Which could be trouble, since he had his own interests. At heart, Cook was a maker of charts and as such he represented one of the two fundamental branches of European travel knowledge: the project of cartographic mapping, that astronomical and geometrical effort to trace the armature of the earth. But Banks represented the other side of that same world-spanning program of global mastery: he was a collector-naturalist, one in the countless hoards of European travelers intent on collectively amassing a total inventory of the plants, animals, and rocks of the planet. If Cook’s branch of global cartography is nicely symbolized by the portable observatory, Banks’ branch is epitomized by a lovely little trinket developed by one of his assistants, Daniel Solander: the so-called Solander Case, a book-like box for gathering pressed leaves and other gleanings from distant jungles. Here was a way to assemble the “Book of Nature” leaf by leaf and place it on a shelf in one’s study—Banks much liked that feeling of having the world at his fingertips. Maps offered it one way, and the botanical gardens and museums of the metropolis offered it in another. Though Cook and Banks could squabble over the best way to spend time on the voyage (Banks wanted to stay ashore and get plants; Cook wanted to make a few observations and keep moving), their joint voyage can be thought of as a kind of crossing point for their two traditions. Between them over three hundred years of traveling cartographers and traveling collectors combined to create a totalizing view of what there was in the world and exactly where it could be found. It was an immensely powerful instrument for thinking about nature.
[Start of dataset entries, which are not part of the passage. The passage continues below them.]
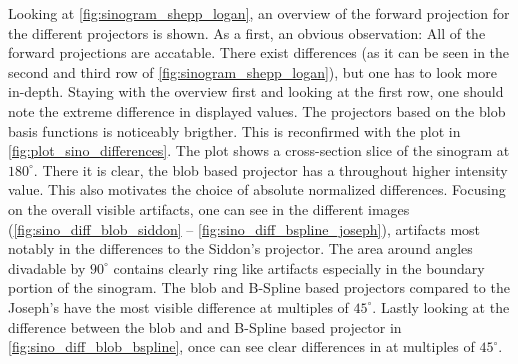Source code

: Looking at \autoref{fig:sinogram_shepp_logan}, an overview of the forward projection for the
different projectors is shown. As a first, an obvious observation: All of the forward projections
are accatable. There exist differences (as it can be seen in the second and third row of
\autoref{fig:sinogram_shepp_logan}), but one has to look more in-depth. Staying with the overview
first and looking at the first row, one should note the extreme difference in displayed values. The
projectors based on the blob basis functions is noticeably brigther. This is reconfirmed with the
plot in \autoref{fig:plot_sino_differences}. The plot shows a cross-section slice of the sinogram at
\(180^\circ\). There it is clear, the blob based projector has a throughout higher intensity value.
This also motivates the choice of absolute normalized differences. Focusing on the overall visible
artifacts, one can see in the different images
(\autoref{fig:sino_diff_blob_siddon} -- \autoref{fig:sino_diff_bspline_joseph}), artifacts most
notably in the differences to the Siddon's projector. The area around angles divadable by
\(90^\circ\) contains clearly ring like artifacts especially in the boundary portion of the
sinogram. The blob and B-Spline based projectors compared to the Joseph's have the most visible
difference at multiples of \(45^\circ\).
Lastly looking at the difference between the blob and and B-Spline based projector in
\autoref{fig:sino_diff_blob_bspline}, once can see clear differences in at multiples of
\(45^\circ\).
A young Charles Darwin (who benefited from the informal networks Banks cultivated between the Admiralty and the natural sciences) mused on the theory of evolution only after pondering why some animals were found in some places and not others, but his observations would have been impossible without the elaborate maps and collections realized by his globetrotting predecessors. And not all the payoffs were merely, shall we say, conceptual. In that totalizing view of the what and the where, the traveling naturalists assembled the administrative heart of European colonialism, which came with a sense that the world could be managed. 

How? Well, Banks himself worked for years to rearrange the natural world in the interest of English slave plantations in the Caribbean: he figured the pervasive problems with malnutrition in the cane fields could be rectified by transplanting breadfruit trees from Tahiti—the fruit of paradise, to feed the mouths in hell. And while the first effort to move the trees (sailing on the HMS Bounty under the command of one Captain William Bligh) met an unfortunate end in a notorious mutiny, Banks persevered and eventually got his way. Nor was that all. For much of the nineteenth and twentieth centuries, scientific advisers to private companies and governments pushed the plants and animals of the global inventory around on the maps realized in the project of global cartography—it was the chess game of modern man-made ecologies, otherwise known as “development.” Sugar from Asia to the West Indies; rubber from Congo to Southeast Asia; cocoa from South America to West Africa; sago from Malaya to Singapore; cinchona from the Andes to South Asia—an endless global shuffle in pursuit of wealth and power. Paradoxically, the very idea of ecology was discovered in the process of violating the integrity of every ecosystem on earth. Plus Ultra.

Does travel still plant the seeds of revolution? Or has tourism effectively domesticated the roiling dangers of itinerant thinking? It is hard to say. But Plus Ultra can still pack a punch. One wonders if the Apollo 8 astronaut Frank Borman, catching sight of the earth-rise over the lunar horizon in late December of 1968, didn’t have an Acosta moment of his own. It was surely a sight worthy of a fearsome and philosophical laugh, since the project of violating the integrity of fragile ecosystems looked mighty stupid from the perspective of a set of human beings in one little spacecraft looking out at all those humans floating through the void on another. The picture of that blue marble, relayed back to its mesmerized citizens, played a critical role in driving home the idea that, ecologically speaking, we were in this together. Sometimes a long voyage changes everything.